A Melting Pot of Mayhem

Sticking it to the Man: Counterculture Pulp and Pop Fiction

Let’s face it. It’s 2019 going on 2020 and people are pissed off. It seems the only thing we can all agree is that we disagree about everything. It’s because of this anger in the world that Andrew Nette, aka Pulp Curry and Iain McIntyre’s new book Sticking It to the Man: Revolution and Counterculture in Pulp and Popular Fiction, 1950 to 1980 is more relevant today than it was five years ago.

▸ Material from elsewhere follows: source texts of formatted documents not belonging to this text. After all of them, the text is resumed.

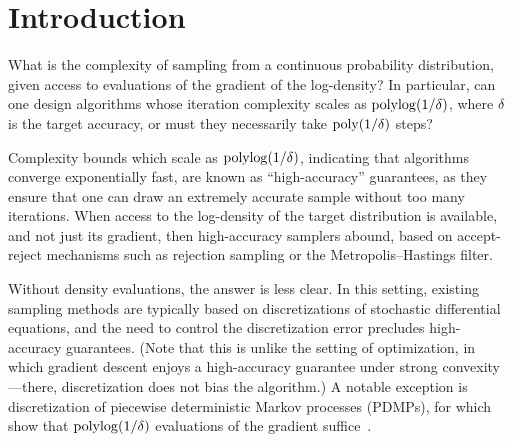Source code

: \documentclass{article} %
\begin{document}
\begin{abstract}
We present algorithms for diffusion model sampling which obtain $\delta$-error in $\mathrm{polylog}(1/\delta)$ steps, given access to $\widetilde O(\delta)$-accurate score estimates in $L^2$. This is an exponential improvement over all previous results. Specifically, under minimal data assumptions, the complexity is $\widetilde O(d\,\mathrm{polylog}(1/\delta))$ where $d$ is the dimension of the data; under a non-uniform $L$-Lipschitz condition, the complexity is $\widetilde O(\sqrt{dL}\,\mathrm{polylog}(1/\delta))$; and if the data distribution has intrinsic dimension $d_\star$, then the complexity reduces to $\widetilde O(d_\star\,\mathrm{polylog}(1/\delta))$. Our approach also yields the first $\mathrm{polylog}(1/\delta)$ complexity sampler for general log-concave distributions using only gradient evaluations.
\end{abstract}


\section{Introduction}


What is the complexity of sampling from a continuous probability distribution, given access to evaluations of the gradient of the log-density?
In particular, can one design algorithms whose iteration complexity scales as $\polylog(1/\delta)$, where $\delta$ is the target accuracy, or must they necessarily take $\poly(1/\delta)$ steps?

Complexity bounds which scale as $\polylog(1/\delta)$, indicating that algorithms converge exponentially fast, are known as ``high-accuracy'' guarantees, as they ensure that one can draw an extremely accurate sample without too many iterations.
When access to the log-density of the target distribution is available, and not just its gradient, then high-accuracy samplers abound, based on accept-reject mechanisms such as rejection sampling or the Metropolis--Hastings filter.

Without density evaluations, the answer is less clear.
In this setting, existing sampling methods are typically based on discretizations of stochastic differential equations, and the need to control the discretization error precludes high-accuracy guarantees.
(Note that this is unlike the setting of optimization, in which gradient descent enjoys a high-accuracy guarantee under strong convexity---there, discretization does not bias the algorithm.)
A notable exception is discretization of piecewise deterministic Markov processes (PDMPs), for which~\citet{LuWan22Zigzag} show that $\polylog(1/\delta)$ evaluations of the gradient suffice~.
\end{document}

We wrote about Nette and his site, Pulp Curry a while back. He’s a crime fiction writer and pulp historian from Australia who’s website has educated us on everything from Pulp Fiction to Grindhouse cinema. Like his website, Sticking It to the Man is right in our wheelhouse. Flipping through the pages you’ll see book covers we’ve posted on our Instagram over and over. I mean look, Bronson: Blind Rage on page 2!

Sticking It to the Man: Revolution and Counterculture in Pulp and Popular Fiction, 1950 to 1980 - page 2 - Andrew Nette and Ian McIntyre

The images are secondary though. What you get with this book is A LOT of insight into the turbulent times of the Cold War. This is when “pulps” made the transition from magazine to paperback form. Just like the old pulp magazines of Argosy and Black Mask, publishers like Avon, Signet, and Fawcett churned out content so fast; typos and inconsistencies were the norm (even more-so than the American Pulps website).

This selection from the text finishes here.